[Task prompt] How many lines of the data include the string "figura"? State that number alone.

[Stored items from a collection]
────────
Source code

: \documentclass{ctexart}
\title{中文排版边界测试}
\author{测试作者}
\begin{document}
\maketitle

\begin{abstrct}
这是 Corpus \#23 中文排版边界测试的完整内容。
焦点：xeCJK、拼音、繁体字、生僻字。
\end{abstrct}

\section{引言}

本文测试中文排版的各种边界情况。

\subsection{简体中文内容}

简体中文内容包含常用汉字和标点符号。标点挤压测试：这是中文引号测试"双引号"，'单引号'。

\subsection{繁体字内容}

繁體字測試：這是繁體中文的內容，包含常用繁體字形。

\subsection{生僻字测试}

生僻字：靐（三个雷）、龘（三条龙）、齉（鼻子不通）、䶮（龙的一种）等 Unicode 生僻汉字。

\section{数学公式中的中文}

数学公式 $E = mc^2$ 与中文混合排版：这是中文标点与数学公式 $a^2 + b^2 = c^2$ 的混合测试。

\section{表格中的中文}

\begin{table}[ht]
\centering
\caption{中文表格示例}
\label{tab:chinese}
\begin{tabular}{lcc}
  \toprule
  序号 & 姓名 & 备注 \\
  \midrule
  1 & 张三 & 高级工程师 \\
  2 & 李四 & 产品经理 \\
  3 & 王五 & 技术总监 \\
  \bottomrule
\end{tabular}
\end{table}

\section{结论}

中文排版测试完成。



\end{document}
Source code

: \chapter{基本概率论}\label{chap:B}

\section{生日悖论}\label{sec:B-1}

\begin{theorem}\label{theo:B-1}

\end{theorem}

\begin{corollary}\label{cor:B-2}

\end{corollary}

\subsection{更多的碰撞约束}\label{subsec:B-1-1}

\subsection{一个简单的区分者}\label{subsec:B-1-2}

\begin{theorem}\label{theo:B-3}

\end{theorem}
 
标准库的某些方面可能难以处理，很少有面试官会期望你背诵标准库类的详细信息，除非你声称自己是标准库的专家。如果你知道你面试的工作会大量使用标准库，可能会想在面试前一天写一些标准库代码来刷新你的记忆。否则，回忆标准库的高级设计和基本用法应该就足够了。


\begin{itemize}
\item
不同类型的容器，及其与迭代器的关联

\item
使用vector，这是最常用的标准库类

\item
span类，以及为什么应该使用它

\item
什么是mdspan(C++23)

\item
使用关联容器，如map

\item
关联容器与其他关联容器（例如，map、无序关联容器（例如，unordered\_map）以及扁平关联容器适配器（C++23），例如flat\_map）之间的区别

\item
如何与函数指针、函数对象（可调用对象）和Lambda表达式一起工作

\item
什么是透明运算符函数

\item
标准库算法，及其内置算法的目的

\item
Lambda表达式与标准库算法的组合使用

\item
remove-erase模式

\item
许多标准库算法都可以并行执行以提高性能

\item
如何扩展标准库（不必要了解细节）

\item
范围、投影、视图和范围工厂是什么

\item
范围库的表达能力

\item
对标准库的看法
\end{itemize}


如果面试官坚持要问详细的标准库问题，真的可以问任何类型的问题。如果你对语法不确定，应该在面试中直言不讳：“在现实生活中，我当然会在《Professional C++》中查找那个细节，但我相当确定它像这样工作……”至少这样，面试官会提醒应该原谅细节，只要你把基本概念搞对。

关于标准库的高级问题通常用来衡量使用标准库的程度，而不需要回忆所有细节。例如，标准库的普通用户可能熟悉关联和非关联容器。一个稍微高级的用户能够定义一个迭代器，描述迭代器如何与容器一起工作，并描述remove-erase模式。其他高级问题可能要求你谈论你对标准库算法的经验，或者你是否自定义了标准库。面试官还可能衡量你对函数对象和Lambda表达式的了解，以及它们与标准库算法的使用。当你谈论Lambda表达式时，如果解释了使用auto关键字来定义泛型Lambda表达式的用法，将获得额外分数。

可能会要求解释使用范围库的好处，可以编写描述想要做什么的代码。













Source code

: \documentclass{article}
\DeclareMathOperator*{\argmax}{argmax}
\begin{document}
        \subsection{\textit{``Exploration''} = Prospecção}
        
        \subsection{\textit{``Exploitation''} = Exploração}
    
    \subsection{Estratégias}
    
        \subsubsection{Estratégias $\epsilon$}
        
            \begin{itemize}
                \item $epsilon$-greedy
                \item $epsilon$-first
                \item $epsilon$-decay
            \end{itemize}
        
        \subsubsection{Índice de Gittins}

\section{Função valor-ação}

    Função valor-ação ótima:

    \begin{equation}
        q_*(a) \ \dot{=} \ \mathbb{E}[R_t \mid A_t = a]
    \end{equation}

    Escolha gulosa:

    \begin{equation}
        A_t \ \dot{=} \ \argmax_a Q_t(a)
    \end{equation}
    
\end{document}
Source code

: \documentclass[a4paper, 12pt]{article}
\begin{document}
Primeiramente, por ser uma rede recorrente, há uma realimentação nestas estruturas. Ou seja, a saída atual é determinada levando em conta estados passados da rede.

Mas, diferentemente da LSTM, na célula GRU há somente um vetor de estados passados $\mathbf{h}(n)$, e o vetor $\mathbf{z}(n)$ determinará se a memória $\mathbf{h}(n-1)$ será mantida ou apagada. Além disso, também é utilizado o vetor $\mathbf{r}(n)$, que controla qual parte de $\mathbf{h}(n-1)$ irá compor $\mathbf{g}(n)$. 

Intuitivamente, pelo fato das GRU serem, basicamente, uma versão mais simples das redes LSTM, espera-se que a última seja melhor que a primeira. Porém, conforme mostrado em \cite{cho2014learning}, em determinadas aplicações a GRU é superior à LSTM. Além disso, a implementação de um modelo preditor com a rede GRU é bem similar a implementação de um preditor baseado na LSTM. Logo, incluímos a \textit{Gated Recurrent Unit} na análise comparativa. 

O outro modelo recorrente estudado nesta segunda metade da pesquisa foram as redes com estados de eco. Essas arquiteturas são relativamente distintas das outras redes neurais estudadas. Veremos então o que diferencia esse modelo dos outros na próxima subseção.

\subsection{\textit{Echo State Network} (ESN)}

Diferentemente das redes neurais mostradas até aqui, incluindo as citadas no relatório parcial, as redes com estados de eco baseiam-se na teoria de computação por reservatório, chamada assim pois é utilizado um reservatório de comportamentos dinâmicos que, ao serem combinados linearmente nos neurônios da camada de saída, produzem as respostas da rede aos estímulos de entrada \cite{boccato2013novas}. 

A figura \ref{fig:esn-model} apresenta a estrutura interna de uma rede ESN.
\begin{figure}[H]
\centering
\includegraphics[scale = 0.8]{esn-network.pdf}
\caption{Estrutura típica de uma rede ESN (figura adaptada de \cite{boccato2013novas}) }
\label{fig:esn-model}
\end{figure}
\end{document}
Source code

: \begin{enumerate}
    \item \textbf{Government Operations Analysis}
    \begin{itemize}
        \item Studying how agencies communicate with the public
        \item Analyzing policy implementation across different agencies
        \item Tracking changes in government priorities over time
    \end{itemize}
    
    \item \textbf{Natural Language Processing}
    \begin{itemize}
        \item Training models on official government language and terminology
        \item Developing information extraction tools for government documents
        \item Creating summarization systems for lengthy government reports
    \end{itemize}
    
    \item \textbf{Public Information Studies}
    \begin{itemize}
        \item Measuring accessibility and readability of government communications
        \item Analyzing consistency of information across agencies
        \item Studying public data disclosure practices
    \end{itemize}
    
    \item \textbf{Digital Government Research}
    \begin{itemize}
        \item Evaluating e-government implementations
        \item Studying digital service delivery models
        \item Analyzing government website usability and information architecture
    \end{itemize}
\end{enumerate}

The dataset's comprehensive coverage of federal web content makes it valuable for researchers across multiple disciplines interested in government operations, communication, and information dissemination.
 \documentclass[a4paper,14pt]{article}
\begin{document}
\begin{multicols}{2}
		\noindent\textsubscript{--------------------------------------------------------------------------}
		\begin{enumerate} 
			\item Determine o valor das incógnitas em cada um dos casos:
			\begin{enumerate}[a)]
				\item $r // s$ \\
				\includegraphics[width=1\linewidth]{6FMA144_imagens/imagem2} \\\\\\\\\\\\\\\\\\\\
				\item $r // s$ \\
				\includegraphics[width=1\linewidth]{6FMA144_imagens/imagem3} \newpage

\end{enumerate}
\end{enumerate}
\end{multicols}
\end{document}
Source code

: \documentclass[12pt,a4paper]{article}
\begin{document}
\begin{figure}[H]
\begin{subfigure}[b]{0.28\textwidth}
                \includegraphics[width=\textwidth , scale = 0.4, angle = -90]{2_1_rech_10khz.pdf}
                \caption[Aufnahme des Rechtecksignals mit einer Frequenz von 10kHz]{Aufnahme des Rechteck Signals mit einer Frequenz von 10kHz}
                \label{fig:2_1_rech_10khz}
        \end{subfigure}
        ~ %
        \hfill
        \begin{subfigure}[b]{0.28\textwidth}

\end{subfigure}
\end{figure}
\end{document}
────────
[Response to this task] 2